Motor Lublin wciąż bez zwycięstwa na własnym boisku w tym sezonie II ligi. W spotkaniu beniaminków przegrał na Arenie Lublin z KKS-em 1925 Kalisz 0:3.
Motor rozpoczął mecz dość sennie. W pierwszej połowie lublinianie nie mieli właściwie żadnej klarownej sytuacji do zdobycia bramki. Lubelskich piłkarzy nie obudziła nawet sytuacja z 44 minuty, kiedy to Adrian Łuszkiewicz z 18 metrów strzelił pierwszego gola dla drużyny z Kalisza. W 51 minucie obrońcy Motoru znów pogubili się we własnym polu karnym i pozostawili bez opieki Jakuba Chojnowskiego, który precyzyjnym strzałem umieścił piłkę w prawym rogu bramki strzeżonej przez Kiełpina.

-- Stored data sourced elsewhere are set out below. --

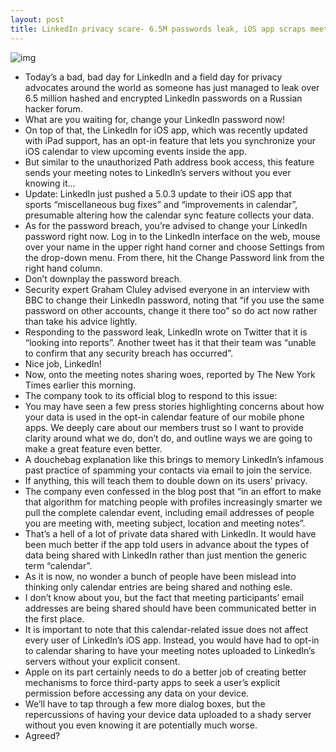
 ```yaml
---
layout: post
title: LinkedIn privacy scare- 6.5M passwords leak, iOS app scraps meeting notes
---
```

![img](http://media.idownloadblog.com/wp-content/uploads/2012/06/LinkedIn-for-iOS-Calendar-sync.jpg)
* Today’s a bad, bad day for LinkedIn and a field day for privacy advocates around the world as someone has just managed to leak over 6.5 million hashed and encrypted LinkedIn passwords on a Russian hacker forum.
* What are you waiting for, change your LinkedIn password now!
* On top of that, the LinkedIn for iOS app, which was recently updated with iPad support, has an opt-in feature that lets you synchronize your iOS calendar to view upcoming events inside the app.
* But similar to the unauthorized Path address book access, this feature sends your meeting notes to LinkedIn’s servers without you ever knowing it…
* Update: LinkedIn just pushed a 5.0.3 update to their iOS app that sports “miscellaneous bug fixes” and “improvements in calendar”, presumable altering how the calendar sync feature collects your data.
* As for the password breach, you’re advised to change your LinkedIn password right now. Log in to the LinkedIn interface on the web, mouse over your name in the upper right hand corner and choose Settings from the drop-down menu. From there, hit the Change Password link from the right hand column.
* Don’t downplay the password breach.
* Security expert Graham Cluley advised everyone in an interview with BBC to change their LinkedIn password, noting that “if you use the same password on other accounts, change it there too” so do act now rather than take his advice lightly.
* Responding to the password leak, LinkedIn wrote on Twitter that it is “looking into reports”. Another tweet has it that their team was “unable to confirm that any security breach has occurred”.
* Nice job, LinkedIn!
* Now, onto the meeting notes sharing woes, reported by The New York Times earlier this morning.
* The company took to its official blog to respond to this issue:
* You may have seen a few press stories highlighting concerns about how your data is used in the opt-in calendar feature of our mobile phone apps. We deeply care about our members trust so I want to provide clarity around what we do, don’t do, and outline ways we are going to make a great feature even better.
* A douchebag explanation like this brings to memory LinkedIn’s infamous past practice of spamming your contacts via email to join the service.
* If anything, this will teach them to double down on its users’ privacy.
* The company even confessed in the blog post that “in an effort to make that algorithm for matching people with profiles increasingly smarter we pull the complete calendar event, including email addresses of people you are meeting with, meeting subject, location and meeting notes”.
* That’s a hell of a lot of private data shared with LinkedIn. It would have been much better if the app told users in advance about the types of data being shared with LinkedIn rather than just mention the generic term “calendar”.
* As it is now, no wonder a bunch of people have been mislead into thinking only calendar entries are being shared and nothing esle.
* I don’t know about you, but the fact that meeting participants’ email addresses are being shared should have been communicated better in the first place.
* It is important to note that this calendar-related issue does not affect every user of LinkedIn’s iOS app. Instead, you would have had to opt-in to calendar sharing to have your meeting notes uploaded to LinkedIn’s servers without your explicit consent.
* Apple on its part certainly needs to do a better job of creating better mechanisms to force third-party apps to seek a user’s explicit permission before accessing any data on your device.
* We’ll have to tap through a few more dialog boxes, but the repercussions of having your device data uploaded to a shady server without you even knowing it are potentially much worse.
* Agreed?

Po tym golu piłkarze z Kalisza nieco się cofnęli, ale spokojnie kontrolowali przebieg meczu. Motor choć częściej był przy piłce, nie potrafił stworzyć groźnych sytuacji. Nie pomogły też zmiany. W 89 minucie lubelską drużynie ostatecznie pogrążył Fabian Hiszpański, strzelając trzecią bramkę dla gości.
– Nie tak to miało wyglądać – mówi pomocnik Motoru Rafał Król. – W pierwszej połowie, moim zdaniem, zagraliśmy nawet nieźle, ale dostaliśmy bramkę do szatni. Na drugą połowę chcieliśmy nadrabiać straty. Wiadomo, że wyszliśmy już wyżej, bardziej ofensywnie, no i dostaliśmy drugą i trzecią bramkę.
Spotkanie oglądał Józef Kufel:
ZOBACZ ZDJĘCIA: Motor Lublin – KKS 1925 Kalisz 0:3
Po meczu trener lubelskiej drużyny Mirosław Hajdo przepraszał kibiców:
– Wypada mi tylko przeprosić kibiców za takie spotkanie w naszym wykonaniu. Na pewno drużyna bardzo chciała, na pewno walczyła. W takich kluczowych momentach popełniliśmy proste błędy i stąd taki a nie inny wynik. Przeciwnik to wykorzystał i ciężko nam było już odrobić straty.
Piłkarze Motoru ostatnie zwycięstwo zanotowali 5 września, kiedy to pokonali na wyjeździe Olimpię Elbląg 3:1. Później w kolejnych czterech spotkaniach zanotowali cztery remisy, a dziś (04.10) dodali do tego drugą porażkę w rozgrywkach.